Ralph Heywood: Colonel Heywood, a decorated career soldier, is the only pro football player to have served his country during World War II, the Korean War, and the Vietnam War. A third-round draft pick of the Detroit Lions in 1944, Heywood decided to serve his country before pursuing a pro football career. After serving two years in the Marines during World War II, the two-way end signed with the 1946 Chicago Rockets of the new All-America Football Conference. In 1947 he joined the NFL’s Detroit Lions before moving on to the Boston Yanks midway through the 1948 season. He remained with the Yanks when the franchise moved to New York in 1949. Heywood, who remained a reservist while playing pro ball, returned to active duty in 1952, during the Korean War. Advancing through the ranks, Colonel Heywood went on to serve as the commander of the Twenty Sixth Marine Regiment in the Republic of Vietnam.

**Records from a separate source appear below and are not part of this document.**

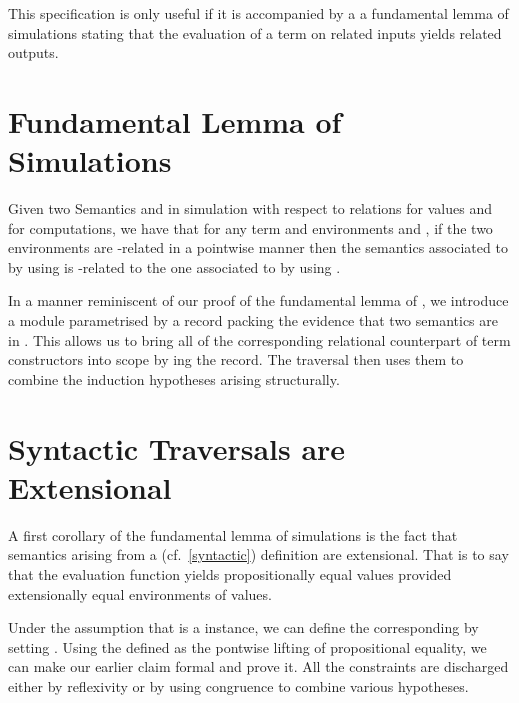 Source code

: This specification is only useful if it is accompanied by a a fundamental lemma of
simulations stating that the evaluation of a term on related inputs yields related
outputs.

\section{Fundamental Lemma of Simulations}

Given two Semantics  and  in simulation with respect to relations
 for values and  for computations, we have that for any term 
and environments  and , if the two environments are -related
in a pointwise manner then the semantics associated to  by  using 
is -related to the one associated to  by  using .

In a manner reminiscent of our proof of the fundamental lemma of , we
introduce a  module parametrised by a record packing the evidence
that two semantics are in . This allows us to bring all of the
corresponding relational counterpart of term constructors into scope by ing
the record. The traversal then uses them to combine the induction hypotheses arising
structurally.




\section{Syntactic Traversals are Extensional}

A first corollary of the fundamental lemma of simulations is the fact that semantics
arising from a  (cf.~\cref{syntactic}) definition are extensional. That
is to say that the evaluation function yields propositionally equal values provided
extensionally equal environments of values.

Under the assumption that  is a  instance, we can define the
corresponding   by setting
.
Using  the  defined as the pontwise lifting of propositional equality,
we can make our earlier claim formal and prove it. All the constraints are discharged
either by reflexivity or by using congruence to combine various hypotheses.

The List of American Heroes Who Were Inducted In To The Baseball Hall of Fame
Luke Appling - United States Army
Al Barlick - United States Coast Guard
Yogi Berra - United States Navy
Nestor Chylak - United States Army
Mickey Cochrane- United States Navy
Leon Day - United States Army
Bill Dickey - United States Navy
Joe DiMaggio - United States Army
Larry Doby - United States Navy
Bobby Doerr - United States Army
Bob Feller - United States Navy
Charlie Gehringer - United States Navy
Hank Greenberg - United States Army
Billy Herman - United States Navy
Monte Irvin - United States Army
Ralph Kiner - United States Navy
Bob Lemon - United States Navy

Ted Lyons - United States Marines
Larry MacPhail - United States Army
Lee MacPhail - United States Navy
Johnny Mize - United States Navy
Stan Musial - United States Navy
Pee Wee Reese - United States Navy
Phil Rizzuto - United States Navy
Robin Roberts - United States Army
Jackie Robinson - United States Army
Red Ruffing - United States Army
Red Schoendienst - United States Army
Enos Slaughter - United States Army
Duke Snider - United States Navy
Warren Spahn - United States Army
Bill Veeck - United States Marines
Ted Williams - United States Marines
Early Wynn - United States Army

So how do you feel these real sports heroes of the time when we were "Americans One and All" acted when compared to the sports figures of today? Can you imagine our sports heroes acting like our "new" Motion Pictures Stars? I thought not, neither did I, for that was a time when we were all patriotic Americans; and we all believe that sports is still as American as Mom and Apple Pie!